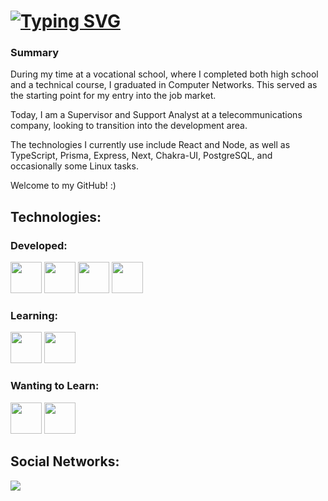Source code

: # [![Typing SVG](https://readme-typing-svg.demolab.com?font=Conserta&weight=900&size=35&duration=2000&pause=1000&center=true&repeat=false&random=false&width=435&lines=Felp+Gomes)](https://git.io/typing-svg)

### Summary
During my time at a vocational school, where I completed both high school and a technical course, I graduated in Computer Networks. This served as the starting point for my entry into the job market.

Today, I am a Supervisor and Support Analyst at a telecommunications company, looking to transition into the development area.

The technologies I currently use include React and Node, as well as TypeScript, Prisma, Express, Next, Chakra-UI, PostgreSQL, and occasionally some Linux tasks.

Welcome to my GitHub! :)

## Technologies:

### Developed:
<div style="display=flex;">
  <img width="50px" src="https://cdn.jsdelivr.net/gh/devicons/devicon@latest/icons/nodejs/nodejs-original-wordmark.svg" />
  <img width="50px" src="https://cdn.jsdelivr.net/gh/devicons/devicon@latest/icons/typescript/typescript-original.svg" />          
  <img width="50px" src="https://cdn.jsdelivr.net/gh/devicons/devicon@latest/icons/react/react-original-wordmark.svg" />
  <img width="50px" src="https://cdn.jsdelivr.net/gh/devicons/devicon@latest/icons/postgresql/postgresql-original.svg" /> 
</div>

### Learning:
<div style="display=flex;">
  <img width="50px" src="https://cdn.jsdelivr.net/gh/devicons/devicon@latest/icons/nestjs/nestjs-original.svg" />
  <img width="50px" src="https://cdn.jsdelivr.net/gh/devicons/devicon@latest/icons/sequelize/sequelize-original.svg" />        
</div>

### Wanting to Learn:
<div style="display=flex;">
  <img width="50px" src="https://cdn.jsdelivr.net/gh/devicons/devicon@latest/icons/csharp/csharp-original.svg" />
  <img width="50px" src="https://cdn.jsdelivr.net/gh/devicons/devicon@latest/icons/angular/angular-original.svg" />
</div>
          
## Social Networks:
<a href="https://www.linkedin.com/in/felipe-gomes-01040021a/" target="_blank">
  <img src="https://img.shields.io/badge/LinkedIn-0077B5?style=for-the-badge&logo=linkedin&logoColor=white" />  
</a>
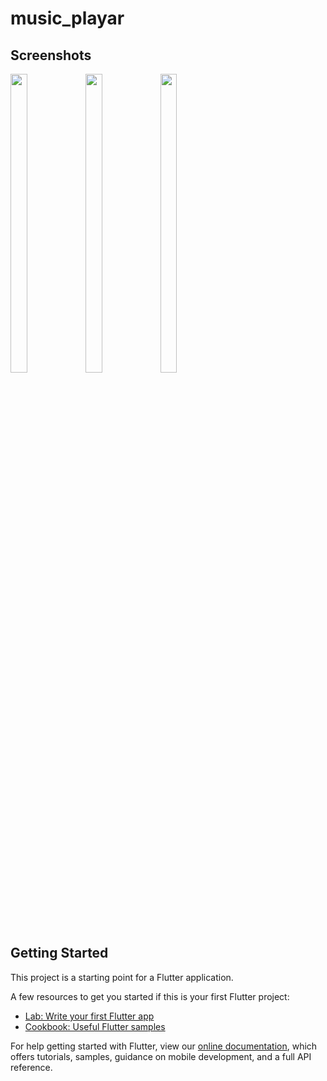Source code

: # music_playar



## Screenshots
<p float="center">
<img src="https://user-images.githubusercontent.com/96433134/176359828-1186455d-baac-4fb7-a576-a1ff8ad92ade.PNG" width=23% height=35%>
  <img src="https://user-images.githubusercontent.com/96433134/176359834-18dbfae7-136d-49b6-a0de-b2f9e3cedd94.PNG" width=23% height=35%>
   <img src="https://user-images.githubusercontent.com/96433134/176359841-f3136e05-c6fc-478a-ba37-f3bcb3cc190a.PNG" width=23% height=35%>

  
</p>


## Getting Started

This project is a starting point for a Flutter application.

A few resources to get you started if this is your first Flutter project:

- [Lab: Write your first Flutter app](https://flutter.dev/docs/get-started/codelab)
- [Cookbook: Useful Flutter samples](https://flutter.dev/docs/cookbook)

For help getting started with Flutter, view our
[online documentation](https://flutter.dev/docs), which offers tutorials,
samples, guidance on mobile development, and a full API reference.
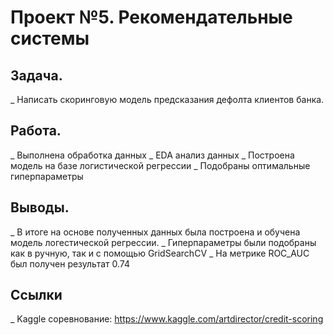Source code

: # Проект №5. Рекомендательные системы


## Задача.
_ Написать скоринговую модель предсказания дефолта клиентов банка.
   
## Работа.
_ Выполнена обработка данных
_ EDA анализ данных
_ Построена модель на базе логистической регрессии
_ Подобраны оптимальные гиперпараметры
   
## Выводы.
_ В итоге на основе полученных данных была построена и обучена модель логестической регрессии.
_ Гиперпараметры были подобраны как в ручную, так и с помощью  GridSearchCV
_ На метрике ROC_AUC был получен результат 0.74

## Cсылки
_ Kaggle соревнование: https://www.kaggle.com/artdirector/credit-scoring

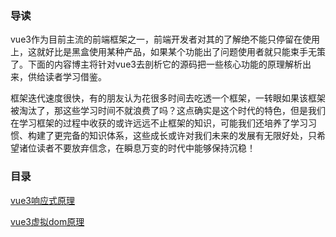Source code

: ### 导读

vue3作为目前主流的前端框架之一，前端开发者对其的了解绝不能只停留在使用上，这就好比是黑盒使用某种产品，如果某个功能出了问题使用者就只能束手无策了。下面的内容博主将针对vue3去剖析它的源码把一些核心功能的原理解析出来，供给读者学习借鉴。

框架迭代速度很快，有的朋友认为花很多时间去吃透一个框架，一转眼如果该框架被淘汰了，那这些学习时间不就浪费了吗？这点确实是这个时代的特色，但是我们在学习框架的过程中收获的或许远远不止框架的知识，可能我们还培养了学习习惯、构建了更完备的知识体系，这些成长或许对我们未来的发展有无限好处，只希望诸位读者不要放弃信念，在瞬息万变的时代中能够保持沉稳！

### 目录

[vue3响应式原理](https://www.unstoppable840.cn/article/7e6567c0-6ccf-4ecb-b20b-cedce7dc5902)

[vue3虚拟dom原理](https://www.unstoppable840.cn/article/cd6ace13-5e68-426a-974c-9e38dbc90802)

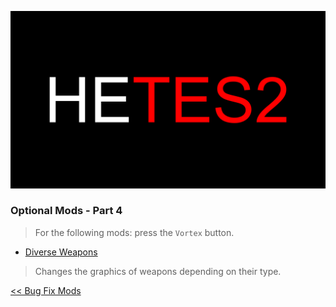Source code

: ![HyperEssentials Branding](https://raw.githubusercontent.com/Biblioklept/hyperessentials/main/img/hetes2.png)

### Optional Mods - Part 4

> For the following mods: press the `Vortex` button.

- [Diverse Weapons](https://www.nexusmods.com/daggerfallunity/mods/242)
> Changes the graphics of weapons depending on their type.

[<< Bug Fix Mods](./part3.md)
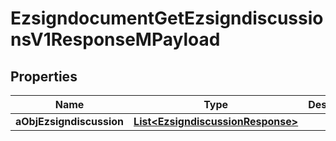 

# EzsigndocumentGetEzsigndiscussionsV1ResponseMPayload

## Properties

Name | Type | Description | Notes
------------ | ------------- | ------------- | -------------
**aObjEzsigndiscussion** | [**List&lt;EzsigndiscussionResponse&gt;**](EzsigndiscussionResponse.md) |  | 





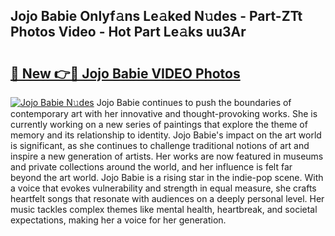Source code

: ## Jojo Babie Onlyf𝚊ns Le𝚊ked N𝚞des - Part-ZTt Photos Video - Hot Part Le𝚊ks uu3Ar

# <h2><a href="http://ac10280.deff.icu/?id=Jojo+Babie">🔗 New 👉🔴 Jojo Babie VIDEO Photos</a></h2>

[![Jojo Babie N𝚞des](https://i.imgur.com/rIISA9y.gif)](http://ac10280.deff.icu/?id=Jojo+Babie)
Jojo Babie continues to push the boundaries of contemporary art with her innovative and thought-provoking works. She is currently working on a new series of paintings that explore the theme of memory and its relationship to identity. Jojo Babie's impact on the art world is significant, as she continues to challenge traditional notions of art and inspire a new generation of artists. Her works are now featured in museums and private collections around the world, and her influence is felt far beyond the art world. Jojo Babie is a rising star in the indie-pop scene. With a voice that evokes vulnerability and strength in equal measure, she crafts heartfelt songs that resonate with audiences on a deeply personal level. Her music tackles complex themes like mental health, heartbreak, and societal expectations, making her a voice for her generation.
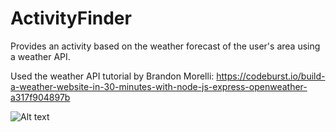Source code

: # ActivityFinder
Provides an activity based on the weather forecast of the user's area using a weather API.

Used the weather API tutorial by Brandon Morelli: https://codeburst.io/build-a-weather-website-in-30-minutes-with-node-js-express-openweather-a317f904897b

![Alt text](relative/path/to/img.jpg?raw=true "img1")

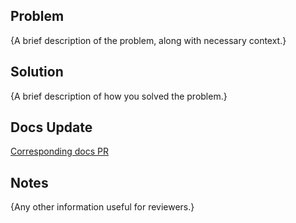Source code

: ## Problem

{A brief description of the problem, along with necessary context.}

## Solution

{A brief description of how you solved the problem.}

## Docs Update

[Corresponding docs PR](https://github.com/hyperware-ai/hyperware-book/pull/my-pr-number)

## Notes

{Any other information useful for reviewers.}
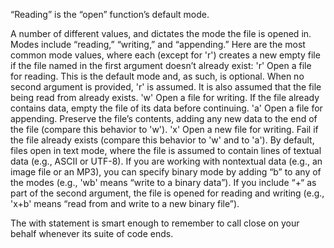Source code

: “Reading” is the “open” function’s default mode.

A number of different values, and dictates the mode the file is opened in. Modes include “reading,” “writing,” and “appending.” Here are the most common mode values, where each (except for 'r') creates a new empty file if the file named in the first argument doesn’t already exist:
    'r' Open a file for reading. This is the default mode and, as such, is optional. When no second argument is provided, 'r' is assumed. It is also assumed that the file being read from already exists.
    'w' Open a file for writing. If the file already contains data, empty the file of its data before continuing.
    'a' Open a file for appending. Preserve the file’s contents, adding any new data to the end of the file (compare this behavior to 'w').
    'x' Open a new file for writing. Fail if the file already exists (compare this behavior to 'w' and to 'a').
By default, files open in text mode, where the file is assumed to contain lines of textual data (e.g., ASCII or UTF-8). If you are working with nontextual data (e.g., an image file or an MP3), you can specify binary mode by adding “b” to any of the modes (e.g., 'wb' means “write to a binary data”). If you include “+“ as part of the second argument, the file is opened for reading and writing (e.g., 'x+b' means “read from and write to a new binary file”).

The with statement is smart enough to remember to call close on your behalf whenever its suite of code ends.

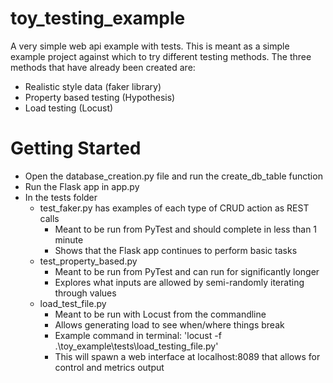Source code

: # toy_testing_example
A very simple web api example with tests.
This is meant as a simple example project against which to try different testing methods. The three methods that have already been created are:

- Realistic style data (faker library)
- Property based testing (Hypothesis)
- Load testing (Locust)


# Getting Started

- Open the database_creation.py file and run the create_db_table function
- Run the Flask app in app.py
- In the tests folder
  - test_faker.py has examples of each type of CRUD action as REST calls
    - Meant to be run from PyTest and should complete in less than 1 minute
    - Shows that the Flask app continues to perform basic tasks
  - test_property_based.py
    - Meant to be run from PyTest and can run for significantly longer
    - Explores what inputs are allowed by semi-randomly iterating through values
  - load_test_file.py
    - Meant to be run with Locust from the commandline
    - Allows generating load to see when/where things break
    - Example command in terminal: 'locust -f .\toy_example\tests\load_testing_file.py'
    - This will spawn a web interface at localhost:8089 that allows for control and metrics output
  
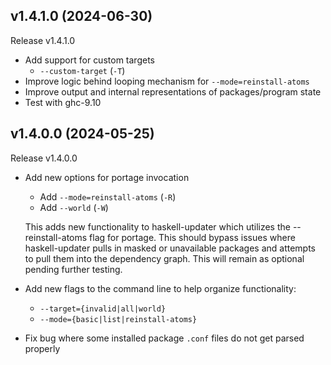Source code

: ## v1.4.1.0 (2024-06-30)

Release v1.4.1.0

- Add support for custom targets
    - `--custom-target` (`-T`)
- Improve logic behind looping mechanism for `--mode=reinstall-atoms`
- Improve output and internal representations of packages/program state
- Test with ghc-9.10

## v1.4.0.0 (2024-05-25)

Release v1.4.0.0

- Add new options for portage invocation

    - Add `--mode=reinstall-atoms` (`-R`)
    - Add `--world` (`-W`)

  This adds new functionality to haskell-updater which utilizes the
  --reinstall-atoms flag for portage. This should bypass issues where
  haskell-updater pulls in masked or unavailable packages and attempts to
  pull them into the dependency graph. This will remain as optional pending
  further testing.

- Add new flags to the command line to help organize functionality:

  - `--target={invalid|all|world}`
  - `--mode={basic|list|reinstall-atoms}`

- Fix bug where some installed package `.conf` files do not get parsed
  properly
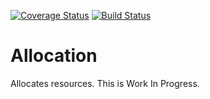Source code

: [![Coverage Status](https://img.shields.io/coveralls/github/matiasg/allocation.svg)](https://coveralls.io/github/matiasg/allocation)
[![Build Status](https://travis-ci.org//matiasg/allocation.svg)](https://travis-ci.org/matiasg/allocation)

Allocation
==========

Allocates resources.
This is Work In Progress.
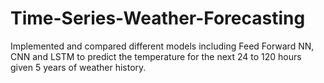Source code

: # Time-Series-Weather-Forecasting

Implemented and compared different models including Feed Forward NN, CNN and LSTM to predict 
the temperature for the next 24 to 120 hours given 5 years of weather history.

** DIRECTIONS FOR THIS TASK **
Copy exactly the lines running from the beginning of the listing through the line that has "### Summary". Drop the pictures.

** ANSWER FOR THIS EXERCISE **
Source code

: # [![Typing SVG](https://readme-typing-svg.demolab.com?font=Conserta&weight=900&size=35&duration=2000&pause=1000&center=true&repeat=false&random=false&width=435&lines=Felp+Gomes)](https://git.io/typing-svg)

### Summary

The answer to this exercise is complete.